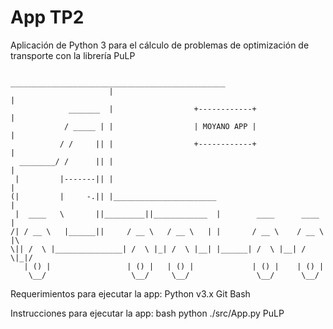 # App TP2
Aplicación de Python 3 para el cálculo de problemas de optimización de transporte con la librería PuLP
```
                       ________________________________________________
                      |                                                |
             _______  |                  +------------+                |
            / _____ | |                  | MOYANO APP |                | 
           / /     || |                  +------------+                |
  ________/ /      || |                                                |
 |         |-------|| |                                                |
(|         |     -.|| |_______________________                         |
 |  ____   \       ||_________||____________  |        ____      ____  |
/| / __ \   |______||     / __ \   / __ \   | |       / __ \    / __ \ |\
\|| /  \ |_______________| /  \ |_| /  \ |__| |______| /  \ |__| /  \|_|/
   | () |                 | () |   | () |             | () |    | () |
    \__/                   \__/     \__/               \__/      \__/

```
Requerimientos para ejecutar la app:
Python v3.x
Git Bash

Instrucciones para ejecutar la app:
bash python ./src/App.py
PuLP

::::::::

Among the records above, count the lines that include the word "ejecutar" and state the number by itself.

REPLY
2